We recently completed a project like that right now. A long-time client has a piece of equipment in their facility that was installed years ago. It was operating in an existing shallow pit with no access for maintenance. Our task was to prep the area, demolish the existing pit and construct a larger pit for this piece of equipment so the client can perform maintenance as needed in the future.

While it sounds like a straightforward project like dozens we have done in the past, it wasn't. That's because the project had to be completed in an extremely tight space inside the client's facility without interrupting their production. And it needed to be done in 10 days.

To be completed no later than 10 days.
After months of planning and with all of our drawings and engineering in place, Humble Construction went to work 24 hours a day around the clock until the project was completed. We started by demolishing the existing pit and creating an earth retention system. The new pit had to stay within the same footprint of the existing pit, but we needed to excavate down 14 feet to provide the additional space for maintenance. After that, we would construct a new press support with structural steel that we fabricated specifically for the requirements of this job.
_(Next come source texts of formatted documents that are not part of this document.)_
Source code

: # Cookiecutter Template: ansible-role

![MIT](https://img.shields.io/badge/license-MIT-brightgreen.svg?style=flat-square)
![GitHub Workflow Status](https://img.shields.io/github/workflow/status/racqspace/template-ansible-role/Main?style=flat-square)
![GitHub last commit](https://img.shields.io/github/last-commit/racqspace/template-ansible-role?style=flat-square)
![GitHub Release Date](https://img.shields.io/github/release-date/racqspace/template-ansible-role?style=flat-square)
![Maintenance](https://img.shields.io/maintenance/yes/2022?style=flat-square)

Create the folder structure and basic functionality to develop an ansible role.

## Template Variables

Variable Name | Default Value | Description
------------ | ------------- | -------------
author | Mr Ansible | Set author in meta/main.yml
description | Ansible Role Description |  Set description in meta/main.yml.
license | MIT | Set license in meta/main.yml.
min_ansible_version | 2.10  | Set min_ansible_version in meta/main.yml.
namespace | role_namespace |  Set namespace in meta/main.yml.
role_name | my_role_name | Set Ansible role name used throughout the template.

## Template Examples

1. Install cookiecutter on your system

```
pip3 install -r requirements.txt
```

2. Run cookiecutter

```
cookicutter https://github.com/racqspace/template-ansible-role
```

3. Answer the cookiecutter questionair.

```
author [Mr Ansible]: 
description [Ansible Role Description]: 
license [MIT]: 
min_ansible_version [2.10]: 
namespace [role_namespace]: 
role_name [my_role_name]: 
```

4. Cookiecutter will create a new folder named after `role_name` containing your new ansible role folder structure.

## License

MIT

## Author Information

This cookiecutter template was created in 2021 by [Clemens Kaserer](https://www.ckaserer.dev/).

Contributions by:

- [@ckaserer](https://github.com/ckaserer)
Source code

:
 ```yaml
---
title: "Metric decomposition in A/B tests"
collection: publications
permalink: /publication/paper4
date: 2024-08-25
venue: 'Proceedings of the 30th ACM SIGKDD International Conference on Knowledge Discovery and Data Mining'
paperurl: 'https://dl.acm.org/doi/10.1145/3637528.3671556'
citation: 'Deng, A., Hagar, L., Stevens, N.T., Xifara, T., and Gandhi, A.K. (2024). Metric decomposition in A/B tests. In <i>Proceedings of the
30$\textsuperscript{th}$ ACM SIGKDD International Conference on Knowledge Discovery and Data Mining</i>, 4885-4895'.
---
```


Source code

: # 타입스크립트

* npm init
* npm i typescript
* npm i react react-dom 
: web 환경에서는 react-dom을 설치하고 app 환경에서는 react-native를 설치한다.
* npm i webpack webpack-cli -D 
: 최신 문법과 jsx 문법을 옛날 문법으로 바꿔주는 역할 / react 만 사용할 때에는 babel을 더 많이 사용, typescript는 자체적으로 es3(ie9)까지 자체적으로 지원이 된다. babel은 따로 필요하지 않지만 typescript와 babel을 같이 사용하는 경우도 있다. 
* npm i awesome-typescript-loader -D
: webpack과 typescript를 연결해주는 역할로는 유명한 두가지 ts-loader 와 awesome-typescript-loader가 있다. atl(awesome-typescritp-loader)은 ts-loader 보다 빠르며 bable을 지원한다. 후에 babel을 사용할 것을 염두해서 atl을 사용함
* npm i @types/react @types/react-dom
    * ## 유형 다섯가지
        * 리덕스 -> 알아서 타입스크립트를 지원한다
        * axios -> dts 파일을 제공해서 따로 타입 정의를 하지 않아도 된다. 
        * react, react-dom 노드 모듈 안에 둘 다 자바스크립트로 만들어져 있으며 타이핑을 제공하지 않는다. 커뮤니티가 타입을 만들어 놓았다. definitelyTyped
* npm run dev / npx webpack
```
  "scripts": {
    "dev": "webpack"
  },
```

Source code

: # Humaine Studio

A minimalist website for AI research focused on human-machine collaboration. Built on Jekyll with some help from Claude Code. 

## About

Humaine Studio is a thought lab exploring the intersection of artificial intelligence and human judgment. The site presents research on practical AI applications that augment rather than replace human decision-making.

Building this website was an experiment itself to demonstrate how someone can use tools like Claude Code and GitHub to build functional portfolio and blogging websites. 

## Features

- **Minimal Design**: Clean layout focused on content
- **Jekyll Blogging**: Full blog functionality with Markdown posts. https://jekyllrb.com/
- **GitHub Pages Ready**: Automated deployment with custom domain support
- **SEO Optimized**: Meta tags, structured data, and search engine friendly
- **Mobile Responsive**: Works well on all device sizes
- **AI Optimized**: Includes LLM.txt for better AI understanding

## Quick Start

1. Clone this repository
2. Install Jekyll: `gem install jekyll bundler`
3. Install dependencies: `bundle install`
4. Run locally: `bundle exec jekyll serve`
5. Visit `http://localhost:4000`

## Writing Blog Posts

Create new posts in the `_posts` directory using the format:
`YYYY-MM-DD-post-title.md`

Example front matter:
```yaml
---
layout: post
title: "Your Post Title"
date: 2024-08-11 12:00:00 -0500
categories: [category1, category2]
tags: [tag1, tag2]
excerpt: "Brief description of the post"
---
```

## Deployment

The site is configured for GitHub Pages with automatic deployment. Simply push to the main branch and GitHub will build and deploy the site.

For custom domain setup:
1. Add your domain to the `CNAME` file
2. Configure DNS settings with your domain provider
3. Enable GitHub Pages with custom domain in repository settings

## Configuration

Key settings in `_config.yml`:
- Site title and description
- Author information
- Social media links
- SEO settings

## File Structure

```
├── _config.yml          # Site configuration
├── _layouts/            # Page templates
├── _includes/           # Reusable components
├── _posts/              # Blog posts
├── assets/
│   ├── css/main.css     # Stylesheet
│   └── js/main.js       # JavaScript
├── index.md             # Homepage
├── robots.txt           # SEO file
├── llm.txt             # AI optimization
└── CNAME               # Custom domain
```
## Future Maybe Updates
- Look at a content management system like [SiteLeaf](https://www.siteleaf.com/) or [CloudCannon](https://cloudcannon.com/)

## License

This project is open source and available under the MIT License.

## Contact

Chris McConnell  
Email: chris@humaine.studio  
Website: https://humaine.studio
To hit our deadline, we knew everything would have to happen with precision and efficiency...but when does that happen on a construction job site.

We have been doing this too long to say we were surprised when we encountered several "unknowns" during the project. Within days of the start, our carefully planned schedule required significant adjustments. But the one thing that could not change was the end date. We kept that firmly in view, and through an incredible coordinated effort with Humble, the building owner and the structural engineer, the new pit was ready for the equipment to be reset right on schedule -- true to Humble's reputation.


How much is water on your loading dock costing you?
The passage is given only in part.